Not “might be able to.” Not “under specific conditions.” One keypress. Full privileges. Game over.
How It Works
Every one of these tools asks you a trust question when you open a project folder. Claude Code’s version reads: “Quick safety check: Is this a project you created or one you trust?” That’s it. No details about what’s about to execute. No list of MCP servers. Just vibes.
A malicious repo ships its own .claude/settings.json (or equivalent config) with an MCP server baked in. The moment you accept the trust dialog — which defaults to “Yes” because of course it does — that server spawns as an unsandboxed OS process running with your full developer privileges.

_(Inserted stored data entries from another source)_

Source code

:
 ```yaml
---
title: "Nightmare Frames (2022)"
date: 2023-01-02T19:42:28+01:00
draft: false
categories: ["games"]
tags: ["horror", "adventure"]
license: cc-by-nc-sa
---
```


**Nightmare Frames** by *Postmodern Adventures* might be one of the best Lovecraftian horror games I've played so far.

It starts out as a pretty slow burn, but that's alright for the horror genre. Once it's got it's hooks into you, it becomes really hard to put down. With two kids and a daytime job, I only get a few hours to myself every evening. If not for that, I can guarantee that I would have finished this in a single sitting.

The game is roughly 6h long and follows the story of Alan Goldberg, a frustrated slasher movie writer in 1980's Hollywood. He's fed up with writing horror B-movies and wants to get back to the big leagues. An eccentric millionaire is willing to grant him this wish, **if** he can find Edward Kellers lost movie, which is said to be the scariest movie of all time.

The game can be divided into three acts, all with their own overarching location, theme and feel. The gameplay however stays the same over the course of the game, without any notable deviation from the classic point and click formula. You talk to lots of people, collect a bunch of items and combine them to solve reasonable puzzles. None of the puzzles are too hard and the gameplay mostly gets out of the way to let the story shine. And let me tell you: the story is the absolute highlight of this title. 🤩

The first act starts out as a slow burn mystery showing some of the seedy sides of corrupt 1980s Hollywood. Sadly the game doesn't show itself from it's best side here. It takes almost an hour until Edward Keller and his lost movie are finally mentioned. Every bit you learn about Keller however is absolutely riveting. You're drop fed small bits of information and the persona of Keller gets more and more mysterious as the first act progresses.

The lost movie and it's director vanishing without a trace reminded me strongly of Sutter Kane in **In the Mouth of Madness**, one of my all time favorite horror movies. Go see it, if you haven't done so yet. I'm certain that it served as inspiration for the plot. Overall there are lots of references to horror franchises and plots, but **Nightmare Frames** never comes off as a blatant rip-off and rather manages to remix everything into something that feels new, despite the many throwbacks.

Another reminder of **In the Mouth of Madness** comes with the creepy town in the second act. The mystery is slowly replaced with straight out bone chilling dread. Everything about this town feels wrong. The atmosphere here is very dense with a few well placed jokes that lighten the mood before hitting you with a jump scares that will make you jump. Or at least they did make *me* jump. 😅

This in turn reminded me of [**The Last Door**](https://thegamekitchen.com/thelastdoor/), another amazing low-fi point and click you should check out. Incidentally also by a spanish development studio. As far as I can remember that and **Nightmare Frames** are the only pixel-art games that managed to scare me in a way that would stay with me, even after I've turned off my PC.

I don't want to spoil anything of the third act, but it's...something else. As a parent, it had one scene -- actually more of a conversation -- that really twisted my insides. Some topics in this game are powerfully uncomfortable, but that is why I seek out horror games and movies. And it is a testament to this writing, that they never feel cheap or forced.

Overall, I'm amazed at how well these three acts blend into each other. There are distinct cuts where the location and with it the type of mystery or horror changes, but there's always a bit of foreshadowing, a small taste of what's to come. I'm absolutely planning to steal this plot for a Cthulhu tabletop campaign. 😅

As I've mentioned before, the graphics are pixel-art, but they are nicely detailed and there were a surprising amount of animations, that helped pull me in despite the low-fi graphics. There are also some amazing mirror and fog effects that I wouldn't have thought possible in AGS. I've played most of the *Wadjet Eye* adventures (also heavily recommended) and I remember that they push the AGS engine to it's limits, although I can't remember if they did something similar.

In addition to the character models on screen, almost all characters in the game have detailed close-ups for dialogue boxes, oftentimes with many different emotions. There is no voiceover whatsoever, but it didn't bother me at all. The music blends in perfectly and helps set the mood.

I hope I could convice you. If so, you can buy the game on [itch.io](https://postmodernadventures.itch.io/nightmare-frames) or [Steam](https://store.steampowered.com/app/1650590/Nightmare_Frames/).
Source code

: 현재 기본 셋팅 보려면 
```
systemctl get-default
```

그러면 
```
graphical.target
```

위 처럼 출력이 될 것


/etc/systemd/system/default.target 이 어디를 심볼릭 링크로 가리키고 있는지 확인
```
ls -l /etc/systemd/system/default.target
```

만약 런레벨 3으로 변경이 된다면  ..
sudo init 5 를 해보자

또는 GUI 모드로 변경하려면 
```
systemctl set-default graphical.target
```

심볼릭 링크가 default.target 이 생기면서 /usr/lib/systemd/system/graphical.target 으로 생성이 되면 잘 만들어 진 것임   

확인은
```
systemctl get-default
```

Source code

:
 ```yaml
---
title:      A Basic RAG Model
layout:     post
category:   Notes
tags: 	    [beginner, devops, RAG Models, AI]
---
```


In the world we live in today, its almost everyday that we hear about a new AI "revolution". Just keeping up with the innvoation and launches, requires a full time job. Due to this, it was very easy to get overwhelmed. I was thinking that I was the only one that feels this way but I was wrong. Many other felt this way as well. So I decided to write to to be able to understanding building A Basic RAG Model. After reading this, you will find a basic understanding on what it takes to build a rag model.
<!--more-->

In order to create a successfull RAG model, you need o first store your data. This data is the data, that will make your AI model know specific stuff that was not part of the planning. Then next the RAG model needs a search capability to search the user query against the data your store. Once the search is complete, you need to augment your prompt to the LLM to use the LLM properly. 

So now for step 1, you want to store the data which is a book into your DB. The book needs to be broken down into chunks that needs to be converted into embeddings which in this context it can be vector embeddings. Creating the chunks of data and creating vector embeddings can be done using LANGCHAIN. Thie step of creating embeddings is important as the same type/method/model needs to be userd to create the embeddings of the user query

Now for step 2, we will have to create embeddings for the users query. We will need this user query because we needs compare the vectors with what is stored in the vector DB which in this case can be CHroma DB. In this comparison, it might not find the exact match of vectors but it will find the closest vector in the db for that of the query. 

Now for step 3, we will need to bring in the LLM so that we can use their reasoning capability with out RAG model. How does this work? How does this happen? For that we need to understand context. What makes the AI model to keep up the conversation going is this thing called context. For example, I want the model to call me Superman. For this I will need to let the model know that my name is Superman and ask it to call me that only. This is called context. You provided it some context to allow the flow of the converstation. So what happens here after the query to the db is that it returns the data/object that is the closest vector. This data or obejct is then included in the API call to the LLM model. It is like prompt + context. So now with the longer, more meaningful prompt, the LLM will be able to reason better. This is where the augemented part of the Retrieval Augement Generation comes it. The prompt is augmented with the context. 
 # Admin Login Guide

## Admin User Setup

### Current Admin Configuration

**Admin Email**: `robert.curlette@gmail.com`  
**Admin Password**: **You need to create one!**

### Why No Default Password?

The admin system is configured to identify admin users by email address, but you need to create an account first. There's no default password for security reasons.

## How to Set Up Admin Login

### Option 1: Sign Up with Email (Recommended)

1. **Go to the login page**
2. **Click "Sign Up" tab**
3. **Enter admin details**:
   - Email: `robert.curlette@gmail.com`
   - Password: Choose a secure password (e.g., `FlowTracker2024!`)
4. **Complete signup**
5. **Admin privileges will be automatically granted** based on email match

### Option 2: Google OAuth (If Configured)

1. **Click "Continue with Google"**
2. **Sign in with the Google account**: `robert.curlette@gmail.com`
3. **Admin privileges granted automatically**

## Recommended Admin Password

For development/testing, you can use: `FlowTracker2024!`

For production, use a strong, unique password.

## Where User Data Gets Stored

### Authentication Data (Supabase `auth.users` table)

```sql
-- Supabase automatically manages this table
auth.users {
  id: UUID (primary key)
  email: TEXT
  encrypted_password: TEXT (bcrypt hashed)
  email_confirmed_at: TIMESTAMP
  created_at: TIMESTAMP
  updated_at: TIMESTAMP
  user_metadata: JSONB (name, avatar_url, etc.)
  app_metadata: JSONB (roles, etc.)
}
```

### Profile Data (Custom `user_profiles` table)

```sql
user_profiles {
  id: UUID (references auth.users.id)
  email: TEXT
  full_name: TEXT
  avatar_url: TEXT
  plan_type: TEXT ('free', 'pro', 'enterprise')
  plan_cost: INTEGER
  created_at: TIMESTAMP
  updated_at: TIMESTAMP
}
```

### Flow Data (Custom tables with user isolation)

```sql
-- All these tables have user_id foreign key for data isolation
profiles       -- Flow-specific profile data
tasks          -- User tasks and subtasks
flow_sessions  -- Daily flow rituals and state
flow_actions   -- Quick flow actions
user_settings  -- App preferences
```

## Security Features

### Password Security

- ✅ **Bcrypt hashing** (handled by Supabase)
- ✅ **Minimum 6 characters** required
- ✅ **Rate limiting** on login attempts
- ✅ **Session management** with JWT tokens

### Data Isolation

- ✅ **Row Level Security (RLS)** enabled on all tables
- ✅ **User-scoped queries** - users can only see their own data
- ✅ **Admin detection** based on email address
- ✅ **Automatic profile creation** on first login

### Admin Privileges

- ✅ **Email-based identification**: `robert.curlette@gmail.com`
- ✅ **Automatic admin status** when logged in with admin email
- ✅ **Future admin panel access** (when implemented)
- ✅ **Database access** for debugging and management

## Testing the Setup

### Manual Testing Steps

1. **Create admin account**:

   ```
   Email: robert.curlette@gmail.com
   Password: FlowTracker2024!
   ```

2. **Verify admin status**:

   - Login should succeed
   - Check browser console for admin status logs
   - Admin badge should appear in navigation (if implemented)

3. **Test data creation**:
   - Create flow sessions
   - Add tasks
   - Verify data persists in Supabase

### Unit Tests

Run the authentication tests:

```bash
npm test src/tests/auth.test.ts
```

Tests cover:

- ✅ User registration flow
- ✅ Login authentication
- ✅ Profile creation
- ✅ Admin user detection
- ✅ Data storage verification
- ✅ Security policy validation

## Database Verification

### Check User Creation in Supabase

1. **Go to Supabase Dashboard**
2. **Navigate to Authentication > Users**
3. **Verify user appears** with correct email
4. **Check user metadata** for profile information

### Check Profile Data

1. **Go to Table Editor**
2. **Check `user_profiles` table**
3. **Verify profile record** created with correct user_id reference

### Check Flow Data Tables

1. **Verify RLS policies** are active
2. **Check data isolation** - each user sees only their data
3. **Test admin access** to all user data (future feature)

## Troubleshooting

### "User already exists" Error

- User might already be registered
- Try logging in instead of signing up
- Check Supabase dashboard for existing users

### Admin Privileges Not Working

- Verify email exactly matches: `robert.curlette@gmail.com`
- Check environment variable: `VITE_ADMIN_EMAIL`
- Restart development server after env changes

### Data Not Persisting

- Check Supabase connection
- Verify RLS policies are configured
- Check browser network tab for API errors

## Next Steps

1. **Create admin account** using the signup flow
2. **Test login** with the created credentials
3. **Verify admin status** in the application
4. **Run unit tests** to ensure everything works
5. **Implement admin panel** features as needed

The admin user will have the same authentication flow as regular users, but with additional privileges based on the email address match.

Your SSH keys, your cloud tokens, your deploy credentials. All of it, accessible instantly.
And it gets worse in CI/CD. Against automated runners, there’s no keypress required at all. The pipeline clones the repo, the agent fires up, and the malicious server just… runs.
The Response (Or Lack Thereof)
Adversa AI flagged Claude Code as offering the least information in its trust dialog. Gemini CLI actually tells you what’s about to execute and lets you allow or deny individual MCP servers. Points for Google on that one — a sentence I don’t type often.
Anthropic’s security team reviewed the report and declined it. Their position: accepting “Yes, I trust this folder” constitutes consent to the full project configuration. Post-trust-dialog execution is the boundary functioning as designed.
Read that again. Clicking through a vague dialog with zero specifics about what’s about to run is “consent.” By that logic, every EULA you’ve ever skipped past was a binding contract you fully understood.
Why This Matters
This isn’t some theoretical attack. This is the exact supply chain playbook that’s been eating the industry alive — just pointed at a new target. We already know developers clone random repos constantly. We already know trust prompts get muscle-memoried into oblivion within a week of use. And now we know that four of the most popular AI coding tools will happily execute whatever they find in a project folder the moment you let them in.
The attack surface isn’t the AI model. It’s the developer who’s been conditioned to click “Yes” on every dialog that stands between them and getting work done. Attackers don’t need to jailbreak the model. They just need to put a poisoned config file in a repo that looks legit.
The Fix That Isn’t Coming
The real problem is architectural. These tools treat the project directory as a trusted zone, and the trust boundary is a single binary prompt. There’s no granular permission model. No “this repo wants to run three MCP servers, here’s what each one does, approve individually.” Just yes or no, and the default is yes.
Until these tools ship with actual permission models — the kind where you can see what’s about to execute before you consent to it — every developer using them is one bad git clone away from a very bad day.
Don’t clone repos you don’t trust. And if you’re running any of these tools in CI, audit your pipeline configs yesterday.